We’re really into recycling in our household. We feel it’s an important service to the world to try to re-use products as much as possible before permanently discarding. And so I recently found myself in a dumping dilemma of sorts, something that needed some creative thinking to solve. Thank heavens for resourceful minds, because now I have 101 (give or take a handful) uses for discarded diaphragms, a service that will help keep landfills a little lighter, while serving the better good of America.

I’ve come up with over a hundred uses for discarded diaphragms, clever little things one could do after cleaning up the item first, of course. Warning: it is highly recommended that the product be thoroughly cleaned in a dishwasher before further use; plunging the diaphragm in boiling water may also be in order.

A good friend told me she came across her old diaphragm while cleaning out drawers recently. She compared it to finding your old retainer. Ha! After all, it is a retainer, of sorts!

Without further adieu, good luck, and let your imaginations take you away!

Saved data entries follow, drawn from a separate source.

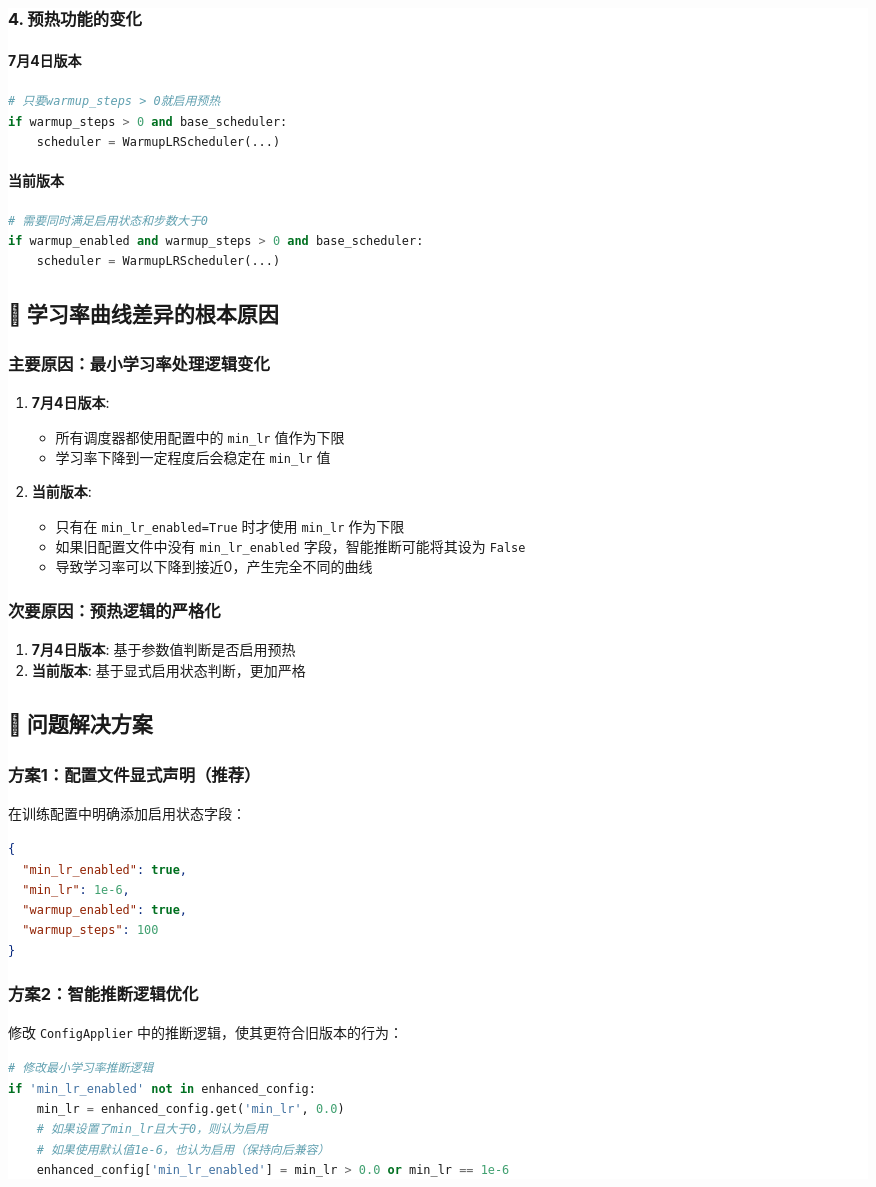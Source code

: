 ### 4. 预热功能的变化

#### 7月4日版本
```python
# 只要warmup_steps > 0就启用预热
if warmup_steps > 0 and base_scheduler:
    scheduler = WarmupLRScheduler(...)
```

#### 当前版本
```python
# 需要同时满足启用状态和步数大于0
if warmup_enabled and warmup_steps > 0 and base_scheduler:
    scheduler = WarmupLRScheduler(...)
```

## 🎯 学习率曲线差异的根本原因

### 主要原因：最小学习率处理逻辑变化

1. **7月4日版本**: 
   - 所有调度器都使用配置中的 `min_lr` 值作为下限
   - 学习率下降到一定程度后会稳定在 `min_lr` 值

2. **当前版本**:
   - 只有在 `min_lr_enabled=True` 时才使用 `min_lr` 作为下限
   - 如果旧配置文件中没有 `min_lr_enabled` 字段，智能推断可能将其设为 `False`
   - 导致学习率可以下降到接近0，产生完全不同的曲线

### 次要原因：预热逻辑的严格化

1. **7月4日版本**: 基于参数值判断是否启用预热
2. **当前版本**: 基于显式启用状态判断，更加严格

## 🔧 问题解决方案

### 方案1：配置文件显式声明（推荐）
在训练配置中明确添加启用状态字段：
```json
{
  "min_lr_enabled": true,
  "min_lr": 1e-6,
  "warmup_enabled": true,
  "warmup_steps": 100
}
```

### 方案2：智能推断逻辑优化
修改 `ConfigApplier` 中的推断逻辑，使其更符合旧版本的行为：
```python
# 修改最小学习率推断逻辑
if 'min_lr_enabled' not in enhanced_config:
    min_lr = enhanced_config.get('min_lr', 0.0)
    # 如果设置了min_lr且大于0，则认为启用
    # 如果使用默认值1e-6，也认为启用（保持向后兼容）
    enhanced_config['min_lr_enabled'] = min_lr > 0.0 or min_lr == 1e-6
```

*send to 3rd world countries for re-use, like used eyeglasses

*trick nose for Halloween costume

*votive holder (paint with poster paints for decorative flair)

*mini-frisbees

*breastplate decorations

*poke holes in it, then use to drizzle salad dressing, olive oil and such

*planting tomato seedlings

*funeral shroud for thwarted sperm

*collect enough and you can glue side to side, row by row, on wall for decorative textured rubber walling (create your own rubber room)

*bouncy toy

*teething ring for baby

Here, chew on this, kid
Here, chew on this, kid

*eye patch

*strong bandaid if used with tape

*knee protectors for gardening

*individual condiment servers

*salt cellars

*turn over, spear with skewer, makes great mushroom decoration for Yule Log

*door knob grippers

*cut out rubber insides and use for ring toss game

*paint ten black and ten red and use for checkers

*fill with sand, glue to a 2nd one, and you get a fun hackysack toy

*turn upside, spear w/ skewer and voila, you have a Barbie Beach umbrella

*mod window treatment for portal window of you child’s doll house

*cover w/ foil and you have a delightful candle snuffer

*spear w/ toothpick, glue edge with fringe, and you have a fancy decoration for your Mai Tai

*stress-reducing worry toy (delightful spring action works for squeezing)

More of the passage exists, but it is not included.